▶ Instructions to follow
Write out each record exactly as given, but do not include the pictures.

▶ Supplied records
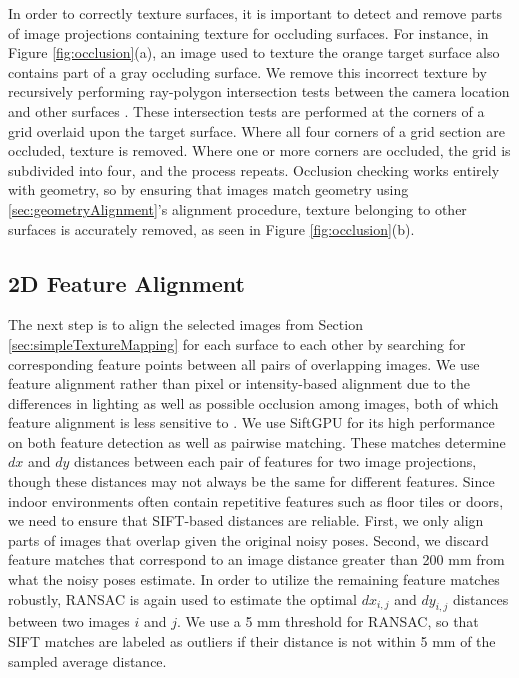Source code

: \documentclass[]{spie}  %
\begin{document}
In order to correctly texture surfaces, it is important to detect and
remove parts of image projections containing texture for occluding
surfaces. For instance, in Figure \ref{fig:occlusion}(a), an image
used to texture the orange target surface also contains part of a gray
occluding surface. We remove this incorrect texture by recursively
performing ray-polygon intersection tests between the camera location
and other surfaces \cite{rayintersection}. These intersection tests
are performed at the corners of a grid overlaid upon the target
surface. Where all four corners of a grid section are occluded,
texture is removed. Where one or more corners are occluded, the grid
is subdivided into four, and the process repeats. Occlusion checking
works entirely with geometry, so by ensuring that images match
geometry using \ref{sec:geometryAlignment}'s alignment procedure,
texture belonging to other surfaces is accurately removed, as seen in
Figure \ref{fig:occlusion}(b).

\subsection{2D Feature Alignment}
\label{sec:robustSIFTFeatureMatching}
The next step is to align the selected images from Section
\ref{sec:simpleTextureMapping} for each surface to each other by
searching for corresponding feature points between all pairs of
overlapping images. We use feature alignment rather than pixel or
intensity-based alignment due to the differences in lighting as well
as possible occlusion among images, both of which feature alignment is
less sensitive to \cite{lowe1999object, mikolajczyk2005performance,
  szeliski2006image}. We use SiftGPU \cite{siftgpu} for its high
performance on both feature detection as well as pairwise
matching. These matches determine $dx$ and $dy$ distances between each
pair of features for two image projections, though these distances may
not always be the same for different features. Since indoor
environments often contain repetitive features such as floor tiles or
doors, we need to ensure that SIFT-based distances are
reliable. First, we only align parts of images that overlap given the
original noisy poses. Second, we discard feature matches that
correspond to an image distance greater than 200 mm from what the
noisy poses estimate. In order to utilize the remaining feature
matches robustly, RANSAC \cite{fischler1981random} is again used to
estimate the optimal $dx_{i,j}$ and $dy_{i,j}$ distances between two
images $i$ and $j$. We use a 5 mm threshold for RANSAC, so that SIFT
matches are labeled as outliers if their distance is not within 5 mm
of the sampled average distance.
\end{document}
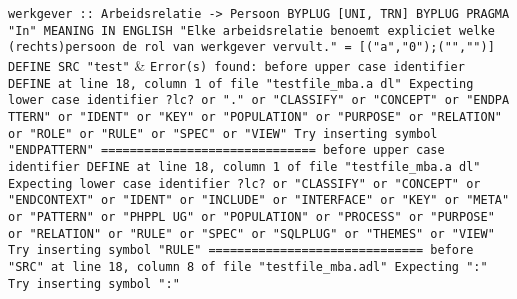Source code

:\texttt{werkgever :: Arbeidsrelatie -> Persoon \newline
  BYPLUG [UNI, TRN] BYPLUG\newline
  PRAGMA "In"\newline
  MEANING IN ENGLISH "Elke arbeidsrelatie benoemt expliciet welke (rechts)persoon de rol van werkgever vervult."\newline
  = [("a","0");("","")]\newline
  DEFINE SRC "test"} & \texttt{Error(s) found:\newline
  \newline
  before upper case identifier DEFINE at line 18, column 1 of file "testfile\_mba.a\newline
  dl"\newline
  Expecting lower case identifier ?lc? or "." or "CLASSIFY" or "CONCEPT" or "ENDPA\newline
  TTERN" or "IDENT" or "KEY" or "POPULATION" or "PURPOSE" or "RELATION" or "ROLE"\newline
  or "RULE" or "SPEC" or "VIEW"\newline
  Try inserting symbol "ENDPATTERN"\newline
  \newline
  ==============================\newline
  \newline
  before upper case identifier DEFINE at line 18, column 1 of file "testfile\_mba.a\newline
  dl"\newline
  Expecting lower case identifier ?lc? or "CLASSIFY" or "CONCEPT" or "ENDCONTEXT"\newline
  or "IDENT" or "INCLUDE" or "INTERFACE" or "KEY" or "META" or "PATTERN" or "PHPPL\newline
  UG" or "POPULATION" or "PROCESS" or "PURPOSE" or "RELATION" or "RULE" or "SPEC"\newline
  or "SQLPLUG" or "THEMES" or "VIEW"\newline
  Try inserting symbol "RULE"\newline
  \newline
  ==============================\newline
  \newline
  before "SRC" at line 18, column 8 of file "testfile\_mba.adl"\newline
  Expecting ":"\newline
  Try inserting symbol ":"\newline
  \newline
}
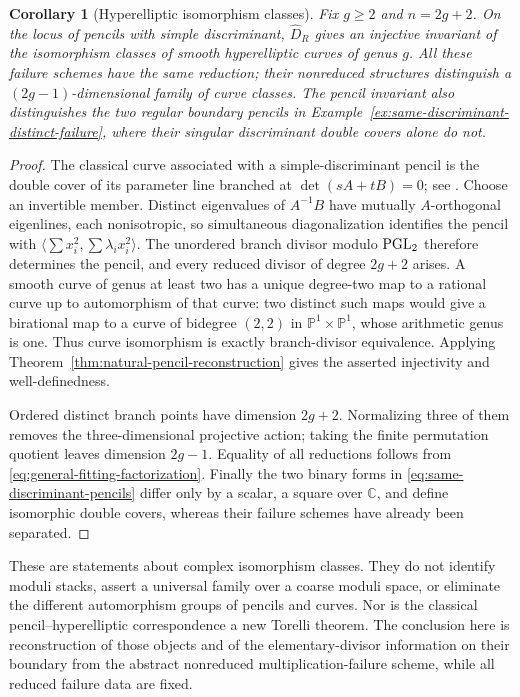 \documentclass[11pt,reqno]{amsart}
\numberwithin{equation}{section}
\newtheorem{corollary}[theorem]{Corollary}
\theoremstyle{definition}\newtheorem{definition}[theorem]{Definition}
\theoremstyle{remark}\newtheorem{remark}[theorem]{Remark}
\newcommand{\C}{\mathbb C}\newcommand{\Q}{\mathbb Q}
\newcommand{\Pj}{\mathbb P}\newcommand{\A}{\mathbb A}
\begin{document}
\begin{corollary}[Hyperelliptic isomorphism classes]
\label{cor:hyperelliptic-failure-invariant}
Fix \(g\ge2\) and \(n=2g+2\).  On the locus of pencils with
simple discriminant, \(\widehat D_R\) gives an injective invariant
of the isomorphism classes of smooth hyperelliptic curves of genus
\(g\).  All these failure schemes have the same reduction; their
nonreduced structures distinguish a \((2g-1)\)-dimensional family
of curve classes.  The pencil invariant also distinguishes the two
regular boundary pencils in
Example~\ref{ex:same-discriminant-distinct-failure}, where their
singular discriminant double covers alone do not.
\end{corollary}
\begin{proof}
The classical curve associated with a simple-discriminant pencil is
the double cover of its parameter line branched at
\(\det(sA+tB)=0\); see \cite[\S4.2, equation (4.3)]{SmithQuadrics}.
Choose an invertible member.  Distinct eigenvalues of \(A^{-1}B\)
have mutually \(A\)-orthogonal eigenlines, each nonisotropic, so
simultaneous diagonalization identifies the pencil with
\(\langle\sum x_i^2,\sum\lambda_i x_i^2\rangle\).
The unordered branch divisor modulo \(\PGL_2\) therefore
determines the pencil, and every reduced divisor of degree \(2g+2\)
arises.  A smooth curve of genus at least two has a unique degree-two
map to a rational curve up to automorphism of that curve: two distinct
such maps would give a birational map to a curve of bidegree \((2,2)\)
in \(\Pj^1\times\Pj^1\), whose arithmetic genus is one.
Thus curve isomorphism is exactly branch-divisor equivalence.
Applying Theorem~\ref{thm:natural-pencil-reconstruction} gives the
asserted injectivity and well-definedness.

Ordered distinct branch points have dimension \(2g+2\).
Normalizing three of them removes the three-dimensional projective
action; taking the finite permutation quotient leaves dimension
\(2g-1\).  Equality of all reductions follows from
\eqref{eq:general-fitting-factorization}.  Finally the two binary
forms in \eqref{eq:same-discriminant-pencils} differ only by a
scalar, a square over \(\C\), and define isomorphic double covers,
whereas their failure schemes have already been separated.
\end{proof}

These are statements about complex isomorphism classes.  They do not
identify moduli stacks, assert a universal family over a coarse moduli
space, or eliminate the different automorphism groups of pencils and
curves.  Nor is the classical pencil--hyperelliptic correspondence a
new Torelli theorem.  The conclusion here is reconstruction of those
objects and of the elementary-divisor information on their boundary
from the abstract nonreduced multiplication-failure scheme, while all
reduced failure data are fixed.
\end{document}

▶ Output for this task
Source code

: \documentclass[]{spie}  %
\begin{document}
In order to correctly texture surfaces, it is important to detect and
remove parts of image projections containing texture for occluding
surfaces. For instance, in Figure \ref{fig:occlusion}(a), an image
used to texture the orange target surface also contains part of a gray
occluding surface. We remove this incorrect texture by recursively
performing ray-polygon intersection tests between the camera location
and other surfaces \cite{rayintersection}. These intersection tests
are performed at the corners of a grid overlaid upon the target
surface. Where all four corners of a grid section are occluded,
texture is removed. Where one or more corners are occluded, the grid
is subdivided into four, and the process repeats. Occlusion checking
works entirely with geometry, so by ensuring that images match
geometry using \ref{sec:geometryAlignment}'s alignment procedure,
texture belonging to other surfaces is accurately removed, as seen in
Figure \ref{fig:occlusion}(b).

\subsection{2D Feature Alignment}
\label{sec:robustSIFTFeatureMatching}
The next step is to align the selected images from Section
\ref{sec:simpleTextureMapping} for each surface to each other by
searching for corresponding feature points between all pairs of
overlapping images. We use feature alignment rather than pixel or
intensity-based alignment due to the differences in lighting as well
as possible occlusion among images, both of which feature alignment is
less sensitive to \cite{lowe1999object, mikolajczyk2005performance,
  szeliski2006image}. We use SiftGPU \cite{siftgpu} for its high
performance on both feature detection as well as pairwise
matching. These matches determine $dx$ and $dy$ distances between each
pair of features for two image projections, though these distances may
not always be the same for different features. Since indoor
environments often contain repetitive features such as floor tiles or
doors, we need to ensure that SIFT-based distances are
reliable. First, we only align parts of images that overlap given the
original noisy poses. Second, we discard feature matches that
correspond to an image distance greater than 200 mm from what the
noisy poses estimate. In order to utilize the remaining feature
matches robustly, RANSAC \cite{fischler1981random} is again used to
estimate the optimal $dx_{i,j}$ and $dy_{i,j}$ distances between two
images $i$ and $j$. We use a 5 mm threshold for RANSAC, so that SIFT
matches are labeled as outliers if their distance is not within 5 mm
of the sampled average distance.
\end{document}
Source code

:\texttt{werkgever :: Arbeidsrelatie -> Persoon \newline
  BYPLUG [UNI, TRN] BYPLUG\newline
  PRAGMA "In"\newline
  MEANING IN ENGLISH "Elke arbeidsrelatie benoemt expliciet welke (rechts)persoon de rol van werkgever vervult."\newline
  = [("a","0");("","")]\newline
  DEFINE SRC "test"} & \texttt{Error(s) found:\newline
  \newline
  before upper case identifier DEFINE at line 18, column 1 of file "testfile\_mba.a\newline
  dl"\newline
  Expecting lower case identifier ?lc? or "." or "CLASSIFY" or "CONCEPT" or "ENDPA\newline
  TTERN" or "IDENT" or "KEY" or "POPULATION" or "PURPOSE" or "RELATION" or "ROLE"\newline
  or "RULE" or "SPEC" or "VIEW"\newline
  Try inserting symbol "ENDPATTERN"\newline
  \newline
  ==============================\newline
  \newline
  before upper case identifier DEFINE at line 18, column 1 of file "testfile\_mba.a\newline
  dl"\newline
  Expecting lower case identifier ?lc? or "CLASSIFY" or "CONCEPT" or "ENDCONTEXT"\newline
  or "IDENT" or "INCLUDE" or "INTERFACE" or "KEY" or "META" or "PATTERN" or "PHPPL\newline
  UG" or "POPULATION" or "PROCESS" or "PURPOSE" or "RELATION" or "RULE" or "SPEC"\newline
  or "SQLPLUG" or "THEMES" or "VIEW"\newline
  Try inserting symbol "RULE"\newline
  \newline
  ==============================\newline
  \newline
  before "SRC" at line 18, column 8 of file "testfile\_mba.adl"\newline
  Expecting ":"\newline
  Try inserting symbol ":"\newline
  \newline
}
 \documentclass[11pt,reqno]{amsart}
\numberwithin{equation}{section}
\newtheorem{corollary}[theorem]{Corollary}
\theoremstyle{definition}\newtheorem{definition}[theorem]{Definition}
\theoremstyle{remark}\newtheorem{remark}[theorem]{Remark}
\newcommand{\C}{\mathbb C}\newcommand{\Q}{\mathbb Q}
\newcommand{\Pj}{\mathbb P}\newcommand{\A}{\mathbb A}
\begin{document}
\begin{corollary}[Hyperelliptic isomorphism classes]
\label{cor:hyperelliptic-failure-invariant}
Fix \(g\ge2\) and \(n=2g+2\).  On the locus of pencils with
simple discriminant, \(\widehat D_R\) gives an injective invariant
of the isomorphism classes of smooth hyperelliptic curves of genus
\(g\).  All these failure schemes have the same reduction; their
nonreduced structures distinguish a \((2g-1)\)-dimensional family
of curve classes.  The pencil invariant also distinguishes the two
regular boundary pencils in
Example~\ref{ex:same-discriminant-distinct-failure}, where their
singular discriminant double covers alone do not.
\end{corollary}
\begin{proof}
The classical curve associated with a simple-discriminant pencil is
the double cover of its parameter line branched at
\(\det(sA+tB)=0\); see \cite[\S4.2, equation (4.3)]{SmithQuadrics}.
Choose an invertible member.  Distinct eigenvalues of \(A^{-1}B\)
have mutually \(A\)-orthogonal eigenlines, each nonisotropic, so
simultaneous diagonalization identifies the pencil with
\(\langle\sum x_i^2,\sum\lambda_i x_i^2\rangle\).
The unordered branch divisor modulo \(\PGL_2\) therefore
determines the pencil, and every reduced divisor of degree \(2g+2\)
arises.  A smooth curve of genus at least two has a unique degree-two
map to a rational curve up to automorphism of that curve: two distinct
such maps would give a birational map to a curve of bidegree \((2,2)\)
in \(\Pj^1\times\Pj^1\), whose arithmetic genus is one.
Thus curve isomorphism is exactly branch-divisor equivalence.
Applying Theorem~\ref{thm:natural-pencil-reconstruction} gives the
asserted injectivity and well-definedness.

Ordered distinct branch points have dimension \(2g+2\).
Normalizing three of them removes the three-dimensional projective
action; taking the finite permutation quotient leaves dimension
\(2g-1\).  Equality of all reductions follows from
\eqref{eq:general-fitting-factorization}.  Finally the two binary
forms in \eqref{eq:same-discriminant-pencils} differ only by a
scalar, a square over \(\C\), and define isomorphic double covers,
whereas their failure schemes have already been separated.
\end{proof}

These are statements about complex isomorphism classes.  They do not
identify moduli stacks, assert a universal family over a coarse moduli
space, or eliminate the different automorphism groups of pencils and
curves.  Nor is the classical pencil--hyperelliptic correspondence a
new Torelli theorem.  The conclusion here is reconstruction of those
objects and of the elementary-divisor information on their boundary
from the abstract nonreduced multiplication-failure scheme, while all
reduced failure data are fixed.
\end{document}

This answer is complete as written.